A Luta de Hirohito pela Rendição

Por Coronel Bonner Fellers
Adaptado em 2013

Num dia de outono de 1945 eu me encontrava à porta da imponente Embaixada americana em Tóquio quando ali que chegou uma limusine preta. Dela saiu um japonês nervoso, de óculos e fraque e cartola. 

Quando abaixei a mão, após prestar-lhe uma rígida continência, ele a apertou com firmeza. Foi assim que, na qualidade de assistente militar do general MacArthur, conheci oficialmente Hirohito, o Imperador do Japão. Através dele e de seu gabinete, comecei a me inteirar dos fatos quase inacreditáveis que se precederam à rendição do Japão. 

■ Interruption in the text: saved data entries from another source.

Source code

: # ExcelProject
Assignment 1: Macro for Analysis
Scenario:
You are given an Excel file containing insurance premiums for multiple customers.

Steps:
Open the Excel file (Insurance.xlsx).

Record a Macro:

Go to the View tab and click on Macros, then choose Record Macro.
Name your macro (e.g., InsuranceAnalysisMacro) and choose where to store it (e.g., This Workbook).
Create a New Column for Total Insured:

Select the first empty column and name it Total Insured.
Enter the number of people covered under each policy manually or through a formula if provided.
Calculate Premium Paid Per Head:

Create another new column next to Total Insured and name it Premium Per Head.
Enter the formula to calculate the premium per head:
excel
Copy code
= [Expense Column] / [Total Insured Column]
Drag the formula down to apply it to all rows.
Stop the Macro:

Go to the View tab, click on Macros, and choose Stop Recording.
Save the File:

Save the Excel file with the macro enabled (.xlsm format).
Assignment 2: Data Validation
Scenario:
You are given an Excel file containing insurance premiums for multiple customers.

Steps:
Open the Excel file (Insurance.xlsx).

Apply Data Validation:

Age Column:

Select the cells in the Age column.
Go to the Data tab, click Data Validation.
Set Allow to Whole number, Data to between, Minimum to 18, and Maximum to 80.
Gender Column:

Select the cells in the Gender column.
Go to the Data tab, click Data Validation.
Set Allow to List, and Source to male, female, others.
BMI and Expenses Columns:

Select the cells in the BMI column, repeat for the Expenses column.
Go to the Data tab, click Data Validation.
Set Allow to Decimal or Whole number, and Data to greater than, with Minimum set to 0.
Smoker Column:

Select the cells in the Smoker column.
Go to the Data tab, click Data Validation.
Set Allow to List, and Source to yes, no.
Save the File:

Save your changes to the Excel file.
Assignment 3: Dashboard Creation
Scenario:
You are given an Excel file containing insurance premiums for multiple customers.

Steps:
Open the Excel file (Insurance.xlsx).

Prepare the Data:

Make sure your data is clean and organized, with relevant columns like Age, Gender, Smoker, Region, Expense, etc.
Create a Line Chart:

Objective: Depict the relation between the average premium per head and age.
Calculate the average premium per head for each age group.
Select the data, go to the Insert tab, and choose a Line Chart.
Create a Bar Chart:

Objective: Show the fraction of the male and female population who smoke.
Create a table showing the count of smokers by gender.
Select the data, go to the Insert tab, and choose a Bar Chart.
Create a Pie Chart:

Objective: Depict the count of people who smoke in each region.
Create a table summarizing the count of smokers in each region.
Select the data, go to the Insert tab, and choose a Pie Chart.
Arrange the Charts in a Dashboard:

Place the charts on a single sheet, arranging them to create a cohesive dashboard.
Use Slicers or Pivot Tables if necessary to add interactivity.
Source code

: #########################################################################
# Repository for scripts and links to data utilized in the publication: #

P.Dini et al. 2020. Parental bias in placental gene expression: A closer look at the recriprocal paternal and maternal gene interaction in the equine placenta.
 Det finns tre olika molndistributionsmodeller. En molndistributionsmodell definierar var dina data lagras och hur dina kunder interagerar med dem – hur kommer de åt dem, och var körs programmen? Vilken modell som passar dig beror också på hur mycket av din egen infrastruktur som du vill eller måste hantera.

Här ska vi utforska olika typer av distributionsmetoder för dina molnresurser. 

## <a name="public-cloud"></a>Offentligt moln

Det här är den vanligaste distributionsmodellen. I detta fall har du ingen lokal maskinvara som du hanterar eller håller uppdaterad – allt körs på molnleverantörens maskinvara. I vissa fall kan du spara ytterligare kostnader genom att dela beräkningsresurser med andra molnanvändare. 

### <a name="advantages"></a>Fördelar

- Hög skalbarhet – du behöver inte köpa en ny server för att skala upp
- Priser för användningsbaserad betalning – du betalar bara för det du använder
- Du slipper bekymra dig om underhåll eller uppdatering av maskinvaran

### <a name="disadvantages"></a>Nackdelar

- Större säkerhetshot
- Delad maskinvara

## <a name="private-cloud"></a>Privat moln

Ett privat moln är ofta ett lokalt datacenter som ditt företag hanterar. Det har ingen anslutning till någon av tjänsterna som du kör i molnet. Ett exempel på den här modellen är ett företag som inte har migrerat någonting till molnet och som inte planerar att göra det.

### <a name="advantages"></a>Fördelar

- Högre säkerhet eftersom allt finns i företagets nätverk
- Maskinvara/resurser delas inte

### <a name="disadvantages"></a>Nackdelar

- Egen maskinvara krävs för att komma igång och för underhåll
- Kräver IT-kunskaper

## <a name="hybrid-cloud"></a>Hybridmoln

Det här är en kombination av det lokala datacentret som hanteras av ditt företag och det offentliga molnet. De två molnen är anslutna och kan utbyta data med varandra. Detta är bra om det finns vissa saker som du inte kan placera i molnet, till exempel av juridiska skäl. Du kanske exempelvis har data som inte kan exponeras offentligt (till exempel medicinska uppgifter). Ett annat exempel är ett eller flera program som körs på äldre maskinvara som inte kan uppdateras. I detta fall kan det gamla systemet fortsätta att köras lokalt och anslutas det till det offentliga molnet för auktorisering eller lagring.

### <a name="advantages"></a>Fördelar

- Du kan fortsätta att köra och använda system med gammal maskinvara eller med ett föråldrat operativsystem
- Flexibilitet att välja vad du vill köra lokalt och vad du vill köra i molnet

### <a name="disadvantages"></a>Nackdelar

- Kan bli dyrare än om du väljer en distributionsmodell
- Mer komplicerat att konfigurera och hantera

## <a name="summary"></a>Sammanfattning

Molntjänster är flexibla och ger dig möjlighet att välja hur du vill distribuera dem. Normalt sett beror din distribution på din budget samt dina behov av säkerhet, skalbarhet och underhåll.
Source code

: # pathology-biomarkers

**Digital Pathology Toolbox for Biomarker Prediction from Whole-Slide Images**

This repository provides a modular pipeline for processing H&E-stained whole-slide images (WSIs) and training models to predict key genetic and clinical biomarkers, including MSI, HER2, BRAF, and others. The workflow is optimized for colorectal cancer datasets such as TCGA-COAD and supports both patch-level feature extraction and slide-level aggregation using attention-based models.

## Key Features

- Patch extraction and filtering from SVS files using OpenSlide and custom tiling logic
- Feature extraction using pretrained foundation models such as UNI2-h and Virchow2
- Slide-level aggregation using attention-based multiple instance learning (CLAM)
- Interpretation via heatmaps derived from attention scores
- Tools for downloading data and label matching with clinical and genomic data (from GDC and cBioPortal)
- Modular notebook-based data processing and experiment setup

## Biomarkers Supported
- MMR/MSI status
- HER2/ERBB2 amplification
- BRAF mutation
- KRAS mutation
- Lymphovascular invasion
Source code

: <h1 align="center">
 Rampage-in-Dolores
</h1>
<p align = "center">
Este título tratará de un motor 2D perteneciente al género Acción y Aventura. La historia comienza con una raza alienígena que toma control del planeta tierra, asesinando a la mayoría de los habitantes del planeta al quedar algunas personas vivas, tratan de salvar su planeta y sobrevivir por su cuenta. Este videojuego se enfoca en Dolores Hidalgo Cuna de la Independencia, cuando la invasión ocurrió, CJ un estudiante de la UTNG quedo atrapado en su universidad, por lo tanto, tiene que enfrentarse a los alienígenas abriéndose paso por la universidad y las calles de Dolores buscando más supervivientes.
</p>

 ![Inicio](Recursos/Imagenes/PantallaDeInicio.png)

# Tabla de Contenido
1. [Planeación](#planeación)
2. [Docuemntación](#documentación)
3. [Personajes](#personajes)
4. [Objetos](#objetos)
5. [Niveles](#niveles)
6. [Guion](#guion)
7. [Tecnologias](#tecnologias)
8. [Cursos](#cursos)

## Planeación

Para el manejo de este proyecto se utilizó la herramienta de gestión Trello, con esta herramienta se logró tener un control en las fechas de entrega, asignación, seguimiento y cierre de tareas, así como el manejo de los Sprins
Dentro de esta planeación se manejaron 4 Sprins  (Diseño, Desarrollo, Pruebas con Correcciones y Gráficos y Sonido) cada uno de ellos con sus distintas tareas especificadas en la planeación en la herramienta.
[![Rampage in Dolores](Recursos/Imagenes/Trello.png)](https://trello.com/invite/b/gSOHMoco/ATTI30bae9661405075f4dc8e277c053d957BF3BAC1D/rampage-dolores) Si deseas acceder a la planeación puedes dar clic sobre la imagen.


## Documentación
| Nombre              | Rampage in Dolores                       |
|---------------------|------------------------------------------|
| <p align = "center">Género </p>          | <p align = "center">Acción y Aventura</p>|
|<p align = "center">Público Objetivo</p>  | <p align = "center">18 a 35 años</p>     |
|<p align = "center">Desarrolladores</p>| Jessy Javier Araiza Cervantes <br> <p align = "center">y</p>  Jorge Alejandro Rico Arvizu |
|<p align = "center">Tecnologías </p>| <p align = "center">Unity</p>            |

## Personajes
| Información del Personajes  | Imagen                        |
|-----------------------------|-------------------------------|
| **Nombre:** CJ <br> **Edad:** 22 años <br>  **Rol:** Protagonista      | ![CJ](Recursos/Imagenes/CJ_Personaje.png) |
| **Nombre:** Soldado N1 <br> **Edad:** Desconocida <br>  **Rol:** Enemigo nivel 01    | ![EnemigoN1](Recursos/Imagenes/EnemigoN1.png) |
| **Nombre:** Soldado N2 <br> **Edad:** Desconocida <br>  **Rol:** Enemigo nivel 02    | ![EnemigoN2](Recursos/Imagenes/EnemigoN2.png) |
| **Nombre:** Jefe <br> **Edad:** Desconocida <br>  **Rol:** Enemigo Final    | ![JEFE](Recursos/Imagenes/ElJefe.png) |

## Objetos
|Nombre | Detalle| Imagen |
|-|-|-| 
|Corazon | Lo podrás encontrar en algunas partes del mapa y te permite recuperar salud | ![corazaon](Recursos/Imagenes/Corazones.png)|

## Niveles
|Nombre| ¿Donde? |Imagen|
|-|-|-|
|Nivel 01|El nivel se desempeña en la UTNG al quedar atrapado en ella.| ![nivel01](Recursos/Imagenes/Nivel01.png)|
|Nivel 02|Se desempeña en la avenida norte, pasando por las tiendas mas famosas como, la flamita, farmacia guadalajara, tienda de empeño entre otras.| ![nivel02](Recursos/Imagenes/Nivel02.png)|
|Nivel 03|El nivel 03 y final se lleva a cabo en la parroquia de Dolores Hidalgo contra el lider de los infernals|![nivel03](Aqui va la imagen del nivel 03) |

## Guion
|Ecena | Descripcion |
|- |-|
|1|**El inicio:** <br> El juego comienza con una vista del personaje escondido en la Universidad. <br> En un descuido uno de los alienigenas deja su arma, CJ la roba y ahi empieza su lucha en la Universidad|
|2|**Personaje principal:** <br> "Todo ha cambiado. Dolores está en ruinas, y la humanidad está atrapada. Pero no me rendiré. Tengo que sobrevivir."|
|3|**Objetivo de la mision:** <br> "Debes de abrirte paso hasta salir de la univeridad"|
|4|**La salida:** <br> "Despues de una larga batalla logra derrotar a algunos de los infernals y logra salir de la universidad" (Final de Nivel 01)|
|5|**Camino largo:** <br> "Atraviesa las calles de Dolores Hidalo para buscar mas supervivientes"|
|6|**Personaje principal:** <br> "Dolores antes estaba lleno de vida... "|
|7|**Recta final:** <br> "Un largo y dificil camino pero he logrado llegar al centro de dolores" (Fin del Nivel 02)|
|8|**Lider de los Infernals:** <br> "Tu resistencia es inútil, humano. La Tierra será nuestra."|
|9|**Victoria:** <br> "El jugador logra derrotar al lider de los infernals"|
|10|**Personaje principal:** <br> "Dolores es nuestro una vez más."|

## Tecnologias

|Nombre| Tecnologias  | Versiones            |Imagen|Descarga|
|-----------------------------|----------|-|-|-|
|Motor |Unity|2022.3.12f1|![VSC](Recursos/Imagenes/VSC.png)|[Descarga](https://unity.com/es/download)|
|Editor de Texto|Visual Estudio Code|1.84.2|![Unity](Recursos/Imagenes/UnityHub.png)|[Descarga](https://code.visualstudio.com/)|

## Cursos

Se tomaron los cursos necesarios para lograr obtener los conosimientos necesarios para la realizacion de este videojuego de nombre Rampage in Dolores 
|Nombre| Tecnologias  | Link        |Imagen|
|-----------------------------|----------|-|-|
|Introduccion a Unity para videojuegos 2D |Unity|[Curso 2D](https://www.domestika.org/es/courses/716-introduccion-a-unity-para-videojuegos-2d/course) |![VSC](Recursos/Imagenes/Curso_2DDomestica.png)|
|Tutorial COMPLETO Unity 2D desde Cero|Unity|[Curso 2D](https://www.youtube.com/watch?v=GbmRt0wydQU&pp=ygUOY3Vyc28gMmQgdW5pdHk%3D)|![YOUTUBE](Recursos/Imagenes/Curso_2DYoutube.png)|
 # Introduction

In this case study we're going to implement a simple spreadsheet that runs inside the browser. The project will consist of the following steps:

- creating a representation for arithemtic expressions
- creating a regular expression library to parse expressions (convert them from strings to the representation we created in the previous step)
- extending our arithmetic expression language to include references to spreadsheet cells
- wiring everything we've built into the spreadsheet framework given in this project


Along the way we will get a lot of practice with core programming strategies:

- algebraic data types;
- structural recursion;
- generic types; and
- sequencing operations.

Esses fatos comprovam irrefutável mente que a União Soviética conseguira frustrar, durante 6 meses, as repetidas tentativas japonesas entabular negociações da paz com os Aliados. Com o propósito de conquistar uma posição preponderante no Oriente, tanto territorial como política, a Rússia soviética planejou entrar na guerra no momento mais propício aos seus interesses. 

A decisão pessoal do Imperador de se render e a sua primeira tentativa de obter a mediação russa remontam a 14 de fevereiro de 1945, após a entrada das forças do general MacArthur em Manila. Convocou, então, para uma conferência, o príncipe Konoye, de tendências relativamente pacifistas e que fora, por 3 vezes, Primeiro-Ministro do Japão. Visivelmente abalado, Hirohito declarou-lhe, bruscamente, considerar inevitável a derrota e que, no entanto, os militares se obstinavam por prosseguir a luta. Alegavam que a rendição incondicional que era exigida pelos aliados significava sem dúvida, a determinação de destruir o regime imperial. 

Konoye manifestou a sua descrença de que os Estados Unidos estivessem empenhados em continuar lutando unicamente com o objetivo de abolir a dinastia do Imperador. Observou-lhe Hirohito a impossibilidade de uma negociação direta com os Estados Unidos, uma vez que os militares controlavam todos os meios de comunicação. Apesar de tudo, o que o Imperador desejava especialmente saber era se Konoye o apoiria na eventualidade de tais negociações. Com a pronta concordância do príncipe, Hirohito, a partir desse momento, passou a exercer pressão sobre os militares, com um vigor extraordinário. 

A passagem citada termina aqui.